The AI Working Group was formed at the DGC’s national executive board meeting in April, according to the letter. Sonoda wrote that the group will “help guide and structure our efforts in the global arena.”
The guild is currently in the process of identifying members to serve on the group, a spokesperson for DGC told Playback Daily. It also plans to hold discussions about the issue.
The working group will serve as a guide in the guild’s efforts to defend the work of its members, support all DGC job categories — including the use of AI in combination with other technologies, like virtual production — protect rights and intellectual property as defined by Canadian copyright law, and demand ethical use and transparency.
“Under Canadian law, all copyrighted works must have an author (or a set of co-authors) and an author must be a human being. The guild must defend this as an absolute, fundamental principle,” said the mission statement.
It will also inform the guild’s efforts in seeking out training and professional development opportunities for its members that align with the evolving nature of the industry, and in bargaining and policy making.
“… as a labour organization representing over 6,000 human creators, craftspeople, logistical and technical artists in the screen-based industry, the guild’s core mission is clear: In every undertaking, we will advocate and defend the economic interests of our members and their creative and workplace rights, including the legal and tangible reality that original works are created by people, not algorithms,” said the statement.
The potential impact of AI on the screen sector has been a widespread talking point in the strike action by the Writers Guild of America (WGA) and Screen Actors Guild and the American Federation of Television and Radio Artists (SAG-AFTRA).
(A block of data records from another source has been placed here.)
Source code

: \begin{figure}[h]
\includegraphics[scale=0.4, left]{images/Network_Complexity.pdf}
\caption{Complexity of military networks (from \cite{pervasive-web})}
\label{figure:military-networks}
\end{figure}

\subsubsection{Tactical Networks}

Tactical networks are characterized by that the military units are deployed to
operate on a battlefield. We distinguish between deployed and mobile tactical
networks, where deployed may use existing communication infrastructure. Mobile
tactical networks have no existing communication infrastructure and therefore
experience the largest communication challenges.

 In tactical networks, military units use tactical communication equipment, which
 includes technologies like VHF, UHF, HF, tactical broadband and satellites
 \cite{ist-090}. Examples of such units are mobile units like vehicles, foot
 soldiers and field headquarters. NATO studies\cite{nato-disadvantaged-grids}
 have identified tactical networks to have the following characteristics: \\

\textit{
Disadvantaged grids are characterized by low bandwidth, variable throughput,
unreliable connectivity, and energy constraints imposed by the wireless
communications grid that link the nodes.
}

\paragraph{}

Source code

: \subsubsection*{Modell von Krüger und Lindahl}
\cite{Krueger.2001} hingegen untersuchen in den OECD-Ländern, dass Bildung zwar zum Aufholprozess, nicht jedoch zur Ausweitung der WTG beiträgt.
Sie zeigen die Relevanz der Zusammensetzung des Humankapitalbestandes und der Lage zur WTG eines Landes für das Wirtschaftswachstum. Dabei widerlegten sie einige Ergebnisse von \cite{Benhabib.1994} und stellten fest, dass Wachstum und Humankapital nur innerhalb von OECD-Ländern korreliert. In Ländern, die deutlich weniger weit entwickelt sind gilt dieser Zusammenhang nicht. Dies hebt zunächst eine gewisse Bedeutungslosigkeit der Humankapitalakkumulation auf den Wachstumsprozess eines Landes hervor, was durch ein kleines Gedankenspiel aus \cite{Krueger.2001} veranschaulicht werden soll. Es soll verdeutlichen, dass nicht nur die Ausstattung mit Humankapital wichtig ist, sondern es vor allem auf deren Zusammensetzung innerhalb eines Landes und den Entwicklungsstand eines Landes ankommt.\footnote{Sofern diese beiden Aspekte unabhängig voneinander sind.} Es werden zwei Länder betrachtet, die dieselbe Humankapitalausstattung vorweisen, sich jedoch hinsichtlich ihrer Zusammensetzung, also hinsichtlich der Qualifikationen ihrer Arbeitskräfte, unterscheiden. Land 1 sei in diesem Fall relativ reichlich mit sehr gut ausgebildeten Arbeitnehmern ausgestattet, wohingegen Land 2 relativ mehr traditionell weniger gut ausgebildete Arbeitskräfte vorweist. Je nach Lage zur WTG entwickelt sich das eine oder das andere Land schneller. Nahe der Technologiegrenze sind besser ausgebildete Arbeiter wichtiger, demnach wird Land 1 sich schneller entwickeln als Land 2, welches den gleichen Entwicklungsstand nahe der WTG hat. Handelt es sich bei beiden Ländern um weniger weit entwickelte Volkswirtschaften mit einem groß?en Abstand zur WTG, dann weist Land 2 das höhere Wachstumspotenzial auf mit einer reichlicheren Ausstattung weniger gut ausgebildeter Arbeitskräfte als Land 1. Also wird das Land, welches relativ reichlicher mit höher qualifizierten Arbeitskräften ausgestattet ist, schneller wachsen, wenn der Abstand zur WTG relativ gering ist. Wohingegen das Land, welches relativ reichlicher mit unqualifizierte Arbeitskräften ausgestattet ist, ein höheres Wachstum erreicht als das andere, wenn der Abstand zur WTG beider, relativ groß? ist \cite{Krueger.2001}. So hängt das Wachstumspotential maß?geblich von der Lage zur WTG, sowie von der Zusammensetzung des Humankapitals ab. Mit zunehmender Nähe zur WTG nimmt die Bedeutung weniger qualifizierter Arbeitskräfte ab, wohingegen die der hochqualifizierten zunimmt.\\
The WGA’s focus has been on regulating to use of AI in scriptwriting, while SAG-AFTRA has voiced concerns the tech could be deployed to use and own an actor’s likeness.
In June, the Writers Guild of Canada (WGC) published a letter addressed to Minister of Canadian Heritage Pablo Rodriguez and Minister of Innovation, Science and Industry François-Philippe Champagne, expressing similar concern. In the letter, the WGC called for the protection of human creators rights under the Copyright Act and also proposed that all cultural funds be reserved for human creators.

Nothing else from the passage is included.